(EXERCISE DATA Opens)

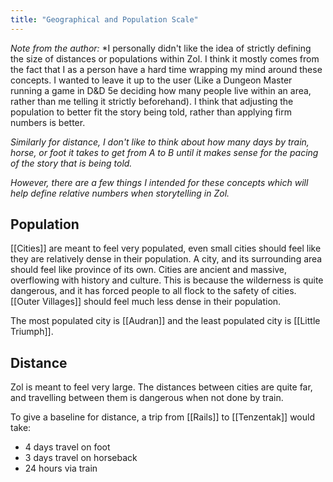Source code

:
 ```yaml
---
title: "Geographical and Population Scale"
---
```

*Note from the author:*
*I personally didn't like the idea of strictly defining the size of distances or populations within Zol. I think it mostly comes from the fact that I as a person have a hard time wrapping my mind around these concepts. I wanted to leave it up to the user (Like a Dungeon Master running a game in D&D 5e deciding how many people live within an area, rather than me telling it strictly beforehand). I think that adjusting the population to better fit the story being told, rather than applying firm numbers is better.

*Similarly for distance, I don't like to think about how many days by train, horse, or foot it takes to get from A to B until it makes sense for the pacing of the story that is being told.*

*However, there are a few things I intended for these concepts which will help define relative numbers when storytelling in Zol.*

## Population
[[Cities]] are meant to feel very populated, even small cities should feel like they are relatively dense in their population. A city, and its surrounding area should feel like province of its own. Cities are ancient and massive, overflowing with history and culture. This is because the wilderness is quite dangerous, and it has forced people to all flock to the safety of cities. [[Outer Villages]] should feel much less dense in their population.

The most populated city is [[Audran]] and the least populated city is [[Little Triumph]].

## Distance
Zol is meant to feel very large. The distances between cities are quite far, and travelling between them is dangerous when not done by train. 

To give a baseline for distance, a trip from [[Rails]] to [[Tenzentak]] would take:
- 4 days travel on foot
- 3 days travel on horseback
- 24 hours via train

(EXERCISE DATA Closes)

== ACTIVITY ==
Repeat the records above exactly, from the first line through the line that contains "## Population", and leave out the pictures.

== ANSWER ==
Source code

:
 ```yaml
---
title: "Geographical and Population Scale"
---
```

*Note from the author:*
*I personally didn't like the idea of strictly defining the size of distances or populations within Zol. I think it mostly comes from the fact that I as a person have a hard time wrapping my mind around these concepts. I wanted to leave it up to the user (Like a Dungeon Master running a game in D&D 5e deciding how many people live within an area, rather than me telling it strictly beforehand). I think that adjusting the population to better fit the story being told, rather than applying firm numbers is better.

*Similarly for distance, I don't like to think about how many days by train, horse, or foot it takes to get from A to B until it makes sense for the pacing of the story that is being told.*

*However, there are a few things I intended for these concepts which will help define relative numbers when storytelling in Zol.*

## Population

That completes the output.